As we’d confirmed with Emma a couple days ago (who’d come riding in the opposite direction as us), the ferry between Nova Scotia and Prince Edward Island was easy, with no reservations required for cyclists, and even no charge for anyone going the NS-to-PEI direction. It’s a much bigger and more ship-like boat than most ferries we’ve been on, with multiple levels for vehicles to park on. The workers, who were more helpful with directions than most ferry employees, directed us on first and said it would be fine to just have our bikes standing on their kickstands, with no need to even secure them to anything. We sat inside for most of the 75-minute crossing of the Northumberland Strait, in the “bar” area where a musician was set up to play a mix of covers and his own songs. We spent all of our time planning our our next days (cellular service worked fine for the whole crossing), now that we knew we were definitely making it to Prince Edward Island!

Two gaping maws in our ferry boat to PEI: first, the whole nose of the ship lifted up, and then, a door in the floor opened to expectorate forth a stream of cars from the depths.
Coming onto the deck as we make the final approach to Prince Edward Island.
The Wood Islands lighthouse stands above the famed red shores of Prince Edward Island.
Plenty of space left on this run from Nova Scotia to Prince Edward Island.

A visit to Prince Edward Island has been a goal of Rett’s since she read ‘Anne of Green Gables’ as a child.

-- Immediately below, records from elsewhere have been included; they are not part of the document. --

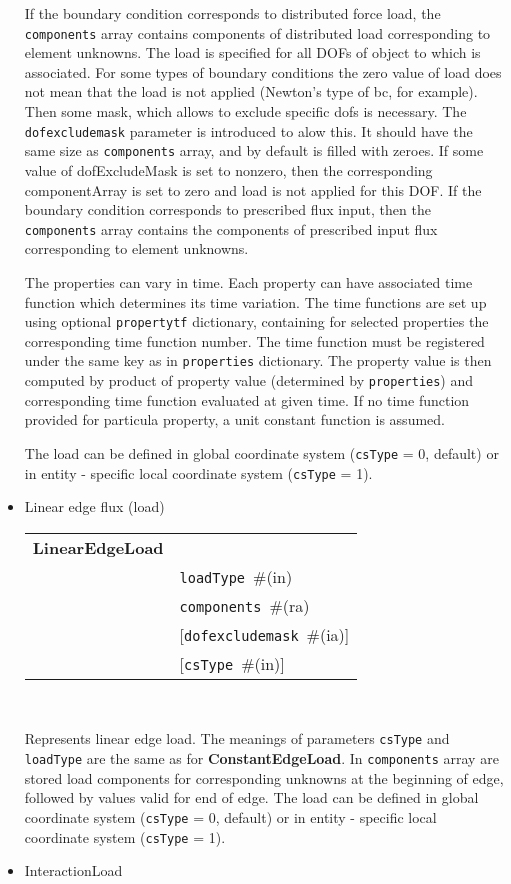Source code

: \documentclass[a4paper]{article}
\newcommand{\param}[1]{\texttt{#1}} %
\newcommand{\optional}[1]{[#1]} %
\newcommand{\field}[2]{\param{#1}~\#{\tiny(#2)}} %
\newcommand{\optField}[2]{\optional{\field{#1}{#2}}}
\newcommand{\entKeywordInst}[1]{\textbf{#1}} %
\newenvironment{record}[1][]{\begin{tabular}{|ll}}{\end{tabular}\\}
\newcommand{\recentry}[2]{{#1}&{#2}\\}
\newcounter{rcc}
\newenvironment{record}[1][\textwidth]{\setcounter{rcc}{0}\rowcolors{1}{lightgray}{lightgray}\tabularx{#1}{llR} \hline}
               {\endtabularx}
\newcommand{\recentry}[2]{\ifthenelse{\value{rcc}>0}{$\backslash$ \\}{\setcounter{rcc}{1}}{#1}&{#2}&}
\begin{document}
\begin{itemize}
If the boundary condition corresponds to distributed force load, the \param{components} array contains components of distributed load corresponding to element unknowns.
The load is specified for all DOFs of object to which is associated.
For some types of boundary conditions the zero value of load does not mean that the load is not applied (Newton's type of bc, for example).
Then some mask, which allows to exclude specific dofs is necessary.
The \param{dofexcludemask} parameter is introduced to alow this.
It should have the same size as \param{components} array, and by
default is filled with zeroes. If some value of dofExcludeMask is set
to nonzero, then the corresponding componentArray
is set to zero and load is not applied for this DOF.
If the boundary condition corresponds to prescribed flux input, then
the \param{components} array contains the components of prescribed
input flux corresponding to element unknowns.

The properties can vary in time. Each property can have associated time function which determines its time variation. The time functions are set up using optional \param{propertytf} dictionary, containing for selected properties the corresponding time function number. The time function must be registered under the same key as in \param{properties} dictionary. The property value is then computed by product of property value (determined by \param{properties}) and corresponding time function evaluated at given time. If no time function provided for particula property, a unit constant function is assumed.

The load can be defined in global coordinate system (\param{csType} =
0, default) or in entity - specific local coordinate system
(\param{csType} = 1).
\item Linear edge flux (load)

\begin{record}[0.9\textwidth]
  \recentry{\entKeywordInst{LinearEdgeLoad}}{}
  \recentry{}{\field{loadType}{in}}
  \recentry{}{\field{components}{ra}}
  \recentry{}{\optField{dofexcludemask}{ia}}
  \recentry{}{\optField{csType}{in}}
\end{record}

Represents linear edge load. The meanings of parameters \param{csType} and \param{loadType} are the same as for
\entKeywordInst{ConstantEdgeLoad}.
In \param{components} array are stored load components for corresponding unknowns at the
beginning of edge, followed by values valid for end of edge.
The load can be defined in global coordinate system (\param{csType} = 0, default) or in entity - specific local coordinate system
(\param{csType} = 1).
\item InteractionLoad


\end{itemize}
\end{document}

After so much stress and unhappiness and pain over the several weeks, it was a wonderful relief to me to see her genuinely filled with excitement and happiness to have brought herself to this destination. It has been the carrot luring her back onto her bike, and, well, it’s worked! Every start of her bike today was immediately successful, and some even happened without thought.

The only establishment between the ferry terminal and our campground a few miles down the road was Wood Islands Market, a set of buildings whose rural island architecture nearly brought Rett to tears on their own. But it’s the fact that one of them housed a PEI Liquor Agency store that made it a worthy stop!

Northumberland Provincial Park Campsite
Heading to look back across the Northumberland Strait
Two NFL ferry boats (for Northumberland Ferry Lines; I don’t think the football league has their own boats) spent the night at the port (one with its nose still in the air).
Sunset from Northumberland Provincial Park.